By building on the PAR model, we can identify sources of vulnerability as root causes of HIV/AIDS transmission which center around political instability, poverty, and unequal access to power and resources.14 Countries such as South Africa, Zimbabwe, and Kenya have some of the highest HIV/AIDS infection rates since they are nations with populations experiencing unequal access or lack of resources, poverty, social inequality, and instability.1

In the second stage of the model, vulnerability increases via dynamic processes that reduce the ability of the population or risk group to handle adverse circumstances.
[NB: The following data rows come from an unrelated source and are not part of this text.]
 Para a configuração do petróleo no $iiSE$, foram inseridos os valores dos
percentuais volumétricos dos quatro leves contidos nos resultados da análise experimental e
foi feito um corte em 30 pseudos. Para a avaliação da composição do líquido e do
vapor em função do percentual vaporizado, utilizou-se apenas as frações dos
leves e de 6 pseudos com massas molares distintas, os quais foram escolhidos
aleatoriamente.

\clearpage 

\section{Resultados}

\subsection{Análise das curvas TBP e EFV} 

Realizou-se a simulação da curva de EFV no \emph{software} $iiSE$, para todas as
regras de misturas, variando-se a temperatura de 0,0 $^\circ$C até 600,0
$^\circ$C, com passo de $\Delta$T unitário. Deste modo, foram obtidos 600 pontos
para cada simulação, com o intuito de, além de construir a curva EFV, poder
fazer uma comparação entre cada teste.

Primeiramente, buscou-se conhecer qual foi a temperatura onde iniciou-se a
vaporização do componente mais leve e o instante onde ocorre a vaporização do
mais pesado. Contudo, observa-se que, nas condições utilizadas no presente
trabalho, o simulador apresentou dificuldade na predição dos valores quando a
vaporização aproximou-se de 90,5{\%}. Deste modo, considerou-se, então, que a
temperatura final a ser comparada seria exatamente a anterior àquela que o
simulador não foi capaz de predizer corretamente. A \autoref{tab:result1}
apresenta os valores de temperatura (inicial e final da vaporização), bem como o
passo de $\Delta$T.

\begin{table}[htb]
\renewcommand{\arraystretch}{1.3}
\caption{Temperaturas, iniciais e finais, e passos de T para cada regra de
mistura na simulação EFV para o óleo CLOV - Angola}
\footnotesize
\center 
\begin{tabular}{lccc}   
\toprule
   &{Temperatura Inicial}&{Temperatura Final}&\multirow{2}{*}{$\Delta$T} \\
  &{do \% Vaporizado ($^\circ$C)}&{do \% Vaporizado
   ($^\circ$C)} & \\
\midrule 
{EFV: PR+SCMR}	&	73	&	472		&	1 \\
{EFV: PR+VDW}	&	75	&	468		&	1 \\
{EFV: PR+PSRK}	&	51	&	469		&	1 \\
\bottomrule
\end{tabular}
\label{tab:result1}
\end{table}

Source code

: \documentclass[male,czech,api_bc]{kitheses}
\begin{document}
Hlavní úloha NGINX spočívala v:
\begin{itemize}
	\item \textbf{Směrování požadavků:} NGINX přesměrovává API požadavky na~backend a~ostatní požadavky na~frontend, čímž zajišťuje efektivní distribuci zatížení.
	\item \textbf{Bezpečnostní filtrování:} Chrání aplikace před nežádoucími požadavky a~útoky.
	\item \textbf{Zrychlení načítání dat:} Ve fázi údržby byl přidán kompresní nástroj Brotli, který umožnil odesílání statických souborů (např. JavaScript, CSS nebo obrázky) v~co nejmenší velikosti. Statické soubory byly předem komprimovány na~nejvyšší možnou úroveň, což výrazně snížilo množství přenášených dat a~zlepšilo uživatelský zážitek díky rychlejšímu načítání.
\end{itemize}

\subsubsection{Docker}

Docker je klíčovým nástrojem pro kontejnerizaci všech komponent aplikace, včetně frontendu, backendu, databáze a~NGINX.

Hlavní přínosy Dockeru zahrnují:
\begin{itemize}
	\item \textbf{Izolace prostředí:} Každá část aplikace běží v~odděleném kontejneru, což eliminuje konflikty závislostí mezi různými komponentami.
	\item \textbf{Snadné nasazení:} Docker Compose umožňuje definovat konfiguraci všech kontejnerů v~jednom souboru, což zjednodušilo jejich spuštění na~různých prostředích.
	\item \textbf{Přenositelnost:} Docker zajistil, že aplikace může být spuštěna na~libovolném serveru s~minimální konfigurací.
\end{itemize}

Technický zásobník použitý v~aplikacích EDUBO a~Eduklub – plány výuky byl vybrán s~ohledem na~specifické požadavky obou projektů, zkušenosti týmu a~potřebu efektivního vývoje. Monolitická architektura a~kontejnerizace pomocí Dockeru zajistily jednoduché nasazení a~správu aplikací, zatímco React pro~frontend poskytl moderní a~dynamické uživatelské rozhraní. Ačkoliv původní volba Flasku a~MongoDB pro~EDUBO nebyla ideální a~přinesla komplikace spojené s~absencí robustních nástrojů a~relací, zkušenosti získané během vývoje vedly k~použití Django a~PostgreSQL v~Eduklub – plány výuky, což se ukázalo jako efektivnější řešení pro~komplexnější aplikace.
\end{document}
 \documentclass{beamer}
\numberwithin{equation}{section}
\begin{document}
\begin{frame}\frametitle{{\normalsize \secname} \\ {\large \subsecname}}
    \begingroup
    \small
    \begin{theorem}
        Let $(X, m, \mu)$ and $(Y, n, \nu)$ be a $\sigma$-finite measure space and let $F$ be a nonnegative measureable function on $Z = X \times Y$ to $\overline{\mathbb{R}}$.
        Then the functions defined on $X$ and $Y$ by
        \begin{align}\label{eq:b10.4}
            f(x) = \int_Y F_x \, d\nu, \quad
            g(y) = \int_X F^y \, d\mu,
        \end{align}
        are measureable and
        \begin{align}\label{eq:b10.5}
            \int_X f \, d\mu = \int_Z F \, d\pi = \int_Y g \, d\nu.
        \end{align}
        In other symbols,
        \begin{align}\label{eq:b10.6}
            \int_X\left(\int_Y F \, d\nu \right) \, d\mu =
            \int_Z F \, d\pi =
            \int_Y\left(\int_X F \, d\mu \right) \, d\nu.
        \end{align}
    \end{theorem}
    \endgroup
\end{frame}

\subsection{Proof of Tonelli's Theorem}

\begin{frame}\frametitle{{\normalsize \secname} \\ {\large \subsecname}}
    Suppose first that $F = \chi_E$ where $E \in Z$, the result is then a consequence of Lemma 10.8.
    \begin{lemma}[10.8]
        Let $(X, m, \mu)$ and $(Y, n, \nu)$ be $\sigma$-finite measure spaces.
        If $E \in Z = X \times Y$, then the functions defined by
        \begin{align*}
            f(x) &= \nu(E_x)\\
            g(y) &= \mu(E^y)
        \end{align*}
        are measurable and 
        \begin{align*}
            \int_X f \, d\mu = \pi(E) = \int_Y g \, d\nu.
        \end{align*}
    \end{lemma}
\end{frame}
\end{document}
Here, local markets and fluctuating systems of labor play a major contributory role to a disaster.14 Finally, vulnerability peaks due to unsafe conditions where the physical and social environment of the population is unsanitary and/or hostile. As vulnerability increases, so does the risk to the population.

Figure 1 illustrates the HIV/AIDS pandemic in the context of the PAR model. The progression of vulnerability, paired with the hazard of HIV/AIDS creates the ideal setting for rapid HIV/AIDS transmission (the risk). In other words, risk equates to vulnerability (V) multiplied by the level of hazard (H) that exists. In this context, risk is defined as the probability that a person may acquire the HIV infection. Vulnerability to risk is shaped by three factors. First is the resilience of a population, or the capacity of the people to resist and recover from the outcomes of a disaster.15 The second component is the health of the population, or the robustness of individuals, which is most influenced by ‘livelihood’ and the availability of social operations such as healthcare services.15 The final factor determining vulnerability is the degree of preparedness of a population. The level of preparedness is shaped by societal values and beliefs, which determine what is viewed as a risk and in turn which measures are taken for protection, if any.15 It is interesting to note that in Figure 1, factors such as poverty and inadequate government assistance act not only as root causes, but also as dynamic pressures and unsafe conditions. Needless to say, HIV/AIDS is most prevalent in populations where social inequality persists and where the disempowered are victimized.16

Figure 1.

Figure 1

The progression of vulnerability to AIDS within the context of the PAR model.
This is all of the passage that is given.